So something about this Flaw is probably that the author is failing to see how being forced to pay taxes provides us with benefit while being forced into servitude does not provide benefits. Maybe that's why it feels so wrong to equate them.

Let's look at the answer choices
(A) Okay, this could work. This answer is essentially saying, "the author is focusing on what is similar about taxation and slavery but ignoring the ways in which they're different". Keep it.

(B) Hmmm, did higher tax rates for the wealthy vs. lower tax rates for the poor enter into our assessment of his reasoning? No.

(C) That's an extreme assumption: ALL work is taxed? Can we find the author saying or implying such a thing? I can't. The author definitely implies that SOME work is taxed.

(D) Hmmm, were we bothered by the argument because the author didn't bring up taxes on stocks, bonds, and dividends? No we were bothered that he was equating paying income taxes with being enslaved.

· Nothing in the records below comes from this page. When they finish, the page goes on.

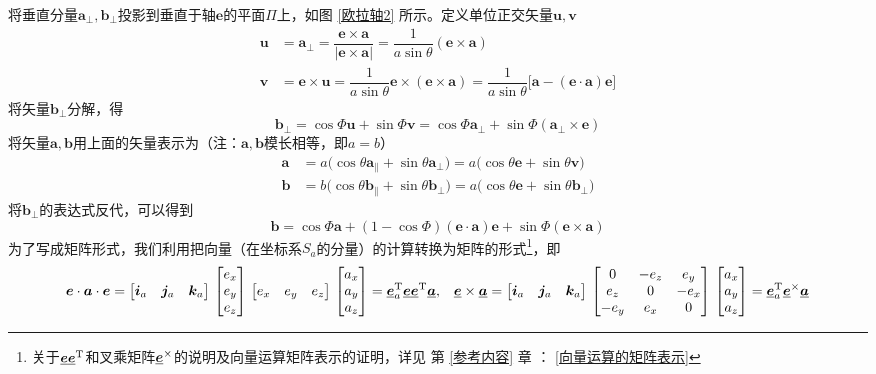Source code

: 将垂直分量$\bm{a}_{\perp}, \bm{b}_{\perp}$投影到垂直于轴$\bm{e}$的平面$\Pi$上，如图 \ref{欧拉轴2} 所示。定义单位正交矢量$\bm{u}, \bm{v}$
\begin{align*}
	\bm{u} & = \bm{a}_{\perp} = \dfrac{\bm{e} \times \bm{a}}{\big| \bm{e} \times \bm{a} \big|} = \dfrac{1}{a \sin \theta}(\bm{e} \times \bm{a}) \\
	\bm{v} & = \bm{e} \times \bm{u} = \dfrac{1}{a \sin \theta} \bm{e} \times (\bm{e} \times \bm{a})= \dfrac{1}{a \sin \theta}\big[ \bm{a} - (\bm{e} \cdot \bm{a})\bm{e} \big] 
\end{align*}
将矢量$\bm{b}_{\perp}$分解，得
\begin{equation*}
	\bm{b}_{\perp} = \cos \varPhi \bm{u} + \sin \varPhi \bm{v} = \cos \varPhi \bm{a}_\perp + \sin \varPhi (\bm{a}_\perp \times \bm{e})
\end{equation*}
将矢量$\bm{a}, \bm{b}$用上面的矢量表示为（注：$\bm{a}, \bm{b}$模长相等，即$a=b$）
\begin{align}
	\bm{a} & = a \big( \cos \theta \bm{a}_{\parallel} + \sin \theta \bm{a}_{\perp} \big) 
	= a \big( \cos \theta \bm{e} + \sin \theta \bm{v} \big) \\
	\bm{b} & = b \big( \cos \theta \bm{b}_{\parallel} + \sin \theta \bm{b}_{\perp} \big) 
	= a \big( \cos \theta \bm{e} + \sin \theta \bm{b}_{\perp} \big)
\end{align}
将$\bm{b}_{\perp}$的表达式反代，可以得到
\begin{equation}
	\bm{b} = \cos \varPhi \bm{a} + ( 1 - \cos \varPhi ) (\bm{e} \cdot \bm{a})\bm{e} + \sin \varPhi(\bm{e} \times \bm{a})
\end{equation}
为了写成矩阵形式，我们利用把向量（在坐标系$S_a$的分量）的计算转换为矩阵的形式\footnote[1]{关于$\underline{\bm{e}}\underline{\bm{e}}^{\text{T}}$和叉乘矩阵$\underline{\bm{e}}^\times$的说明及向量运算矩阵表示的证明，详见 第 \ref{参考内容} 章 \link[参考内容]： \ref{向量运算的矩阵表示} \link[向量运算的矩阵表示]}，即
\begin{align*}
	\bm{e} \cdot \bm{a} \cdot \bm{e} = 
	\big[ \bm{i}_a \quad \bm{j}_a \quad \bm{k}_a \big] \,
	\begin{bmatrix}
		e_x \\
		e_y \\
		e_z
	\end{bmatrix}
	\,
	\big[ e_x \quad e_y \quad e_z \big]
	\,
	\begin{bmatrix}
		a_x \\
		a_y \\
		a_z
	\end{bmatrix}
	= \underline{\bm{e}}_a^{\text{T}} \underline{\bm{e}} \underline{\bm{e}}^\text{T} \underline{\bm{a}},
	&& \underline{\bm{e}} \times \underline{\bm{a}} =
	\big[ \bm{i}_a \quad \bm{j}_a \quad \bm{k}_a \big] \,
	\begin{bmatrix}
		0 & -e_z & e_y \\
		e_z & 0 & -e_x \\
		-e_y & e_x & 0
	\end{bmatrix}
	\,
	\begin{bmatrix}
		a_x \\
		a_y \\
		a_z
	\end{bmatrix}
	= \underline{\bm{e}}_a^{\text{T}} \underline{\bm{e}}^\times \underline{\bm{a}}
\end{align*}

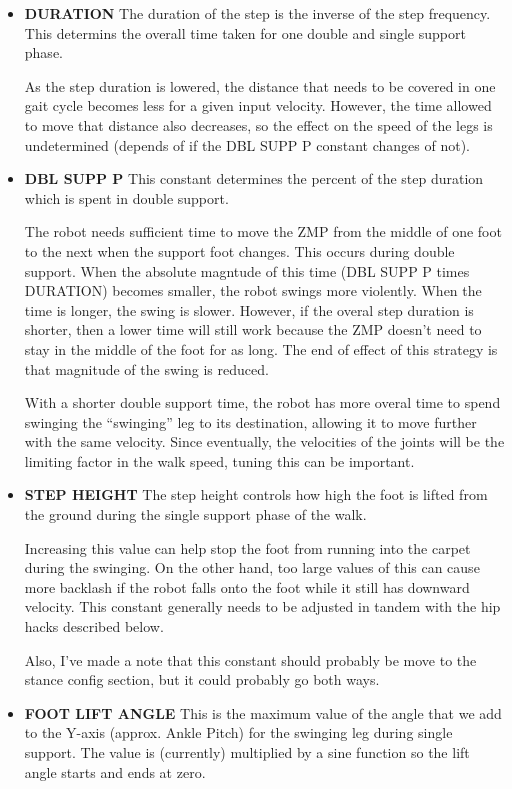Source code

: \documentclass[11pt]{article}
\begin{document}
\begin{itemize}
\item {\bf DURATION}  The duration of the step is the inverse of the step
frequency. This determins the overall time taken for one double and single
support phase.

As the step duration is lowered, the distance that needs to be covered
in one gait cycle becomes less for a given input velocity. However, the
time allowed to move that distance also decreases, so the effect on the
speed of the legs is undetermined (depends of if the DBL SUPP P constant
changes of not).
\item {\bf DBL SUPP P} This constant determines the percent of the step
duration which is spent in double support.

The robot needs sufficient time to move the ZMP from the middle of one foot
to the next when the support foot changes. This occurs during double support.
When the absolute magntude of this time (DBL SUPP P times DURATION) becomes
smaller, the robot swings more violently. When the time is longer, the swing
is slower.  However, if the overal step duration is shorter, then a lower
time will still work because the ZMP doesn't need to stay in the middle of the
foot for as long. The end of effect of this strategy is that magnitude of
the swing is reduced.

With a shorter double support time, the robot has more overal time to spend
swinging the ``swinging'' leg to its destination, allowing it to move further
with the same velocity.  Since eventually, the velocities of the joints will
be the limiting factor in the walk speed, tuning this can be important.

\item {\bf STEP HEIGHT}  The step height controls how high the foot is lifted
from the ground during the single support phase of the walk.

Increasing this value can help stop the foot from running into the carpet
during the swinging. On the other hand, too large values of this can cause
more backlash if the robot falls onto the foot while it still has downward
velocity. This constant generally needs to be adjusted in tandem with the
hip hacks described below.

Also, I've made a note that this constant should probably be move to the
stance config section, but it could probably go both ways.

\item {\bf FOOT LIFT ANGLE} This is the maximum value of the angle that
we add to the Y-axis (approx. Ankle Pitch) for the swinging leg during
single support. The value is (currently) multiplied by a sine function
so the lift angle starts and ends at zero.


\end{itemize}
\end{document}
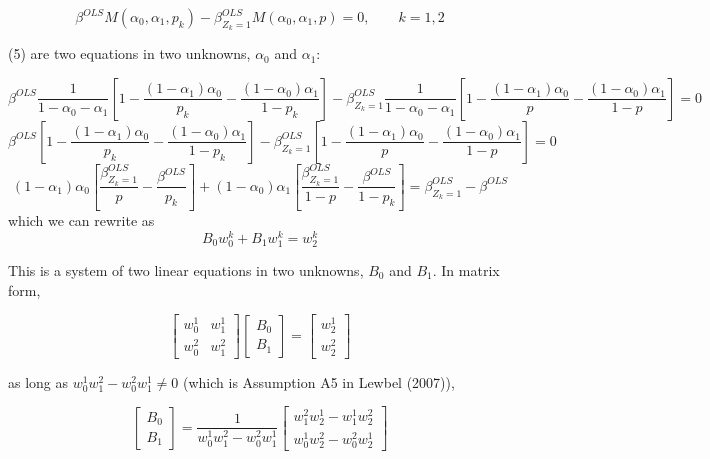 \begin{equation}
\beta^{OLS}M(\alpha_{0},\alpha_{1},p_{k})-\beta_{Z_{k}=1}^{OLS}M(\alpha_{0},\alpha_{1},p)=0,\qquad k=1,2
\end{equation}


(5) are two equations in two unknowns, $\alpha_{0}$ and $\alpha_{1}$:

\[
\beta^{OLS}\frac{1}{1-\alpha_{0}-\alpha_{1}}\left[1-\frac{(1-\alpha_{1})\alpha_{0}}{p_{k}}-\frac{(1-\alpha_{0})\alpha_{1}}{1-p_{k}}\right]-\beta_{Z_{k}=1}^{OLS}\frac{1}{1-\alpha_{0}-\alpha_{1}}\left[1-\frac{(1-\alpha_{1})\alpha_{0}}{p}-\frac{(1-\alpha_{0})\alpha_{1}}{1-p}\right]=0
\]
\[
\beta^{OLS}\left[1-\frac{(1-\alpha_{1})\alpha_{0}}{p_{k}}-\frac{(1-\alpha_{0})\alpha_{1}}{1-p_{k}}\right]-\beta_{Z_{k}=1}^{OLS}\left[1-\frac{(1-\alpha_{1})\alpha_{0}}{p}-\frac{(1-\alpha_{0})\alpha_{1}}{1-p}\right]=0
\]
\[
(1-\alpha_{1})\alpha_{0}\left[\frac{\beta_{Z_{k}=1}^{OLS}}{p}-\frac{\beta^{OLS}}{p_{k}}\right]+(1-\alpha_{0})\alpha_{1}\left[\frac{\beta_{Z_{k}=1}^{OLS}}{1-p}-\frac{\beta^{OLS}}{1-p_{k}}\right]=\beta_{Z_{k}=1}^{OLS}-\beta^{OLS}
\]
which we can rewrite as 
\[
B_{0}w_{0}^{k}+B_{1}w_{1}^{k}=w_{2}^{k}
\]


This is a system of two linear equations in two unknowns, $B_{0}$
and $B_{1}$. In matrix form,

\[
\left[\begin{array}{cc}
w_{0}^{1} & w{}_{1}^{1}\\
w_{0}^{2} & w_{1}^{2}
\end{array}\right]\left[\begin{array}{c}
B_{0}\\
B_{1}
\end{array}\right]=\left[\begin{array}{c}
w_{2}^{1}\\
w_{2}^{2}
\end{array}\right]
\]


as long as $w_{0}^{1}w_{1}^{2}-w_{0}^{2}w_{1}^{1}\neq0$ (which is
Assumption A5 in Lewbel (2007)),

\[
\left[\begin{array}{c}
B_{0}\\
B_{1}
\end{array}\right]=\frac{1}{w_{0}^{1}w_{1}^{2}-w_{0}^{2}w_{1}^{1}}\left[\begin{array}{c}
w_{1}^{2}w_{2}^{1}-w_{1}^{1}w_{2}^{2}\\
w_{0}^{1}w_{2}^{2}-w_{0}^{2}w_{2}^{1}
\end{array}\right]
\]


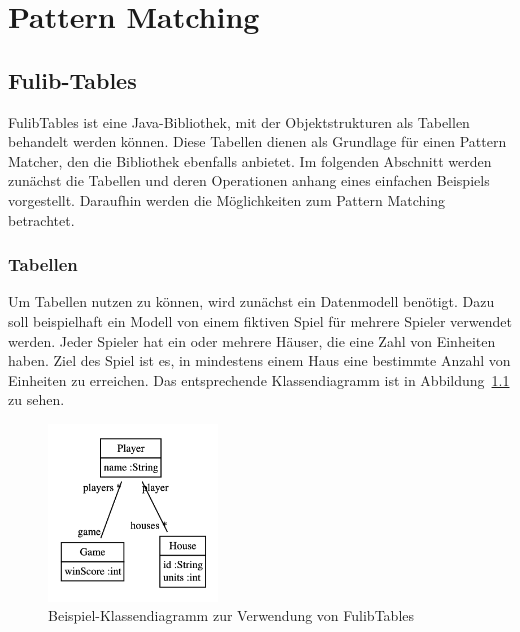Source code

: \chapter{Pattern Matching}\label{ch:pattern-matching}


\section{Fulib-Tables}\label{sec:fulib-tables}

FulibTables\cite{fulibTables} ist eine Java-Bibliothek, mit der Objektstrukturen als Tabellen behandelt werden können.
Diese Tabellen dienen als Grundlage für einen Pattern Matcher, den die Bibliothek ebenfalls anbietet.
Im folgenden Abschnitt werden zunächst die Tabellen und deren Operationen anhang eines einfachen Beispiels vorgestellt.
Daraufhin werden die Möglichkeiten zum Pattern Matching betrachtet.

\subsection{Tabellen}\label{subsec:tables}

Um Tabellen nutzen zu können, wird zunächst ein Datenmodell benötigt.
Dazu soll beispielhaft ein Modell von einem fiktiven Spiel für mehrere Spieler verwendet werden.
Jeder Spieler hat ein oder mehrere Häuser, die eine Zahl von Einheiten haben.
Ziel des Spiel ist es, in mindestens einem Haus eine bestimmte Anzahl von Einheiten zu erreichen.
Das entsprechende Klassendiagramm ist in Abbildung~\ref{fig:game-class-diagram} zu sehen.

\begin{figure}
    \centering
    \includegraphics[width=0.4\textwidth]{chapter/pattern-matching/img/game-class-diagram.png}
    \caption{Beispiel-Klassendiagramm zur Verwendung von FulibTables}
    \label{fig:game-class-diagram}
\end{figure}

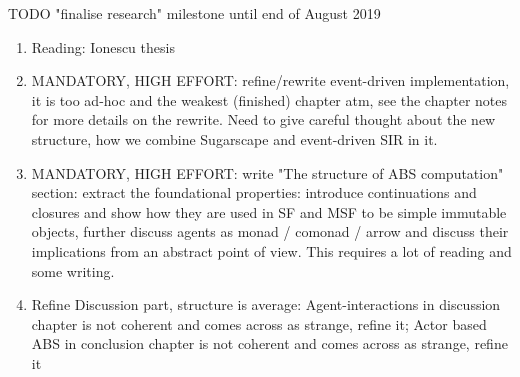 \documentclass[oneside]{book}
\begin{document}
TODO "finalise research" milestone until end of August 2019
\begin{enumerate}
	\item Reading: Ionescu thesis

	\item MANDATORY, HIGH EFFORT: refine/rewrite event-driven implementation, it is too ad-hoc and the weakest (finished) chapter atm, see the chapter notes for more details on the rewrite. Need to give careful thought about the new structure, how we combine Sugarscape and event-driven SIR in it.
	
	\item MANDATORY, HIGH EFFORT: write "The structure of ABS computation" section: extract the foundational properties: introduce continuations and closures and show how they are used in SF and MSF to be simple immutable objects, further discuss agents as monad / comonad / arrow and discuss their implications from an abstract point of view. This requires a lot of reading and some writing.

	\item Refine Discussion part, structure is average: Agent-interactions in discussion chapter is not coherent and comes across as strange, refine it; Actor based ABS in conclusion chapter is not coherent and comes across as strange, refine it

\end{enumerate}
\end{document}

(E) There is one definition here, that of "involuntary servitude". I'm not sure if the author considered it a subjective or objective definition. Either way, my problem with the author's argument was not that he was making subjective feelings seem like objective truths. It was that he was equating taxable wages with slavery. I didn't have a problem with the definition he provided of "involuntary servitude". I had a problem with the fact that he was saying, "since taxable earnings has THIS in common with involuntary servitude, it is essentially the same thing."